Maritime Performance Services Sales Director, LR
MEPC 76 adoption provided certainty on a variety of issues around EEXI but there are still misconceptions and much for the industry to do to prepare. At Lloyd’s Register, we’re seeing shipowners progressing and navigating compliance, demonstrated through a growing demand for our advisory services, such as EEXI calculations, selecting improvement options and compiling the Technical File. However, many shipowners are yet to start, underestimating the requirements of such calculations and file preparation, and depending on a ship’s survey cycle, the deadline can be as little as 15-months away. For CII, while much of the guidance was formalised following MEPC 76, correction factors and SEEMP audit requirements remain to be finalised. Shipowners have relatively little time to prepare and LR is helping clients calculate their ratings based on the current guidance. It’s essential that owners understand that performance between now and 2026 will be considered by the IMO in their enforcement regime from 2026 – so, failure to act now could have detrimental consequences for shipowners if they only act once the guidelines have become mandatory.

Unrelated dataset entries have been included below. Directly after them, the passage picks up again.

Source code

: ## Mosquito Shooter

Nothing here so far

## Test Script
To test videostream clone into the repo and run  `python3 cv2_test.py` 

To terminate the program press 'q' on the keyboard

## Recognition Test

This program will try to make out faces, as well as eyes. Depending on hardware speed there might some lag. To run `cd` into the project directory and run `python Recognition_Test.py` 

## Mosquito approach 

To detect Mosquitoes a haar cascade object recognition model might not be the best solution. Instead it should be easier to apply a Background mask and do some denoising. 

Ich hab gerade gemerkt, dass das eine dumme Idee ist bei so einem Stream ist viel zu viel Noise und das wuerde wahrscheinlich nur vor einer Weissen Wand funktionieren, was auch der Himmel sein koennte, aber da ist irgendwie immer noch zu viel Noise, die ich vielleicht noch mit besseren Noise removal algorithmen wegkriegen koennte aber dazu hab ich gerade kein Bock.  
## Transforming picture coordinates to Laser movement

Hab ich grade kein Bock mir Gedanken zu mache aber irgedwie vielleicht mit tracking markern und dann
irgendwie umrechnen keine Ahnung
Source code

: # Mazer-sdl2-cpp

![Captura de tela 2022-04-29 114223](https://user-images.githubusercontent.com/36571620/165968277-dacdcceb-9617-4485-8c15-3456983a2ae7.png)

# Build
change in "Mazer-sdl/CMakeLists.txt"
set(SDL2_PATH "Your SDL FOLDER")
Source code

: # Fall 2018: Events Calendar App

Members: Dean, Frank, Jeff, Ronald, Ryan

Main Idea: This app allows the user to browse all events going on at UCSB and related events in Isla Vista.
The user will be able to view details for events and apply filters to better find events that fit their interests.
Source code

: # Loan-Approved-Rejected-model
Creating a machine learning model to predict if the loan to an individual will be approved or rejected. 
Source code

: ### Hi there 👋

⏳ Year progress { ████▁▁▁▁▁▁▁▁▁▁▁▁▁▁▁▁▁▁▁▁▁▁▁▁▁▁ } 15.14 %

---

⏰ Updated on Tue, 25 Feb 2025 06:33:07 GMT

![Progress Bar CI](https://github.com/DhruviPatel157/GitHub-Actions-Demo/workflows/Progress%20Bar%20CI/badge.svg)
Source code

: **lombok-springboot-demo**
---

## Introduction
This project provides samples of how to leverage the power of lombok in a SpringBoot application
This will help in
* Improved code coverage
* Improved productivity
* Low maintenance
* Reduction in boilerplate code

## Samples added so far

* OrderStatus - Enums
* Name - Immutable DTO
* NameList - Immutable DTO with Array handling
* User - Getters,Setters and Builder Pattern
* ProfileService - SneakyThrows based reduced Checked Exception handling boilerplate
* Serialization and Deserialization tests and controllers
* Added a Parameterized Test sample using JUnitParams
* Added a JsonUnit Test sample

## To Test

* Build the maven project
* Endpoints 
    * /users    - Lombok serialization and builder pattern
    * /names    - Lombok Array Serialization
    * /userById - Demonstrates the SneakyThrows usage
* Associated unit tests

Environmental & Energy Performance Coordinator, Prime Marine
NO. In the last two years, we have heard the acronyms EEXI and CII almost as frequently as Covid-19. These indices are IMO’s first tools towards the ambitious 2050 decarbonisation target. But how has shipping industry responded to these upcoming regulations? Although EEXI is a one-off exercise, it still poses a challenge to the industry. Engine Power Limitation (EPL) appears to be the easiest road to compliance, however, older ships are heavily penalized. Engine derating is another way to deal with EEXI (while maintaining a relatively higher speed), but its application is still ambiguous and appears to be a pricey solution. Both methods are very much depending on the speed of the vessel, the calculation method of which has not been fully finalized yet. An indication that shows the premature level of industry preparedness is that Main Engine makers are not yet ready to provide cost estimation for EPL alternative. The industry is definitely less prepared for CII, an index that becomes more stringent over time. CII depends on the operating profile of the vessel and it is somewhat irrational since it is favourable for vessels sailing partially loaded or empty. Compliance with CII requirements will much depend on vessels operating profile and the use of green/alternative fuels, which industry still investigates. It is however expected that due to the extensive work currently ongoing, the industry will be in much better position to face EEXI and CII challenges in 6 months’ time.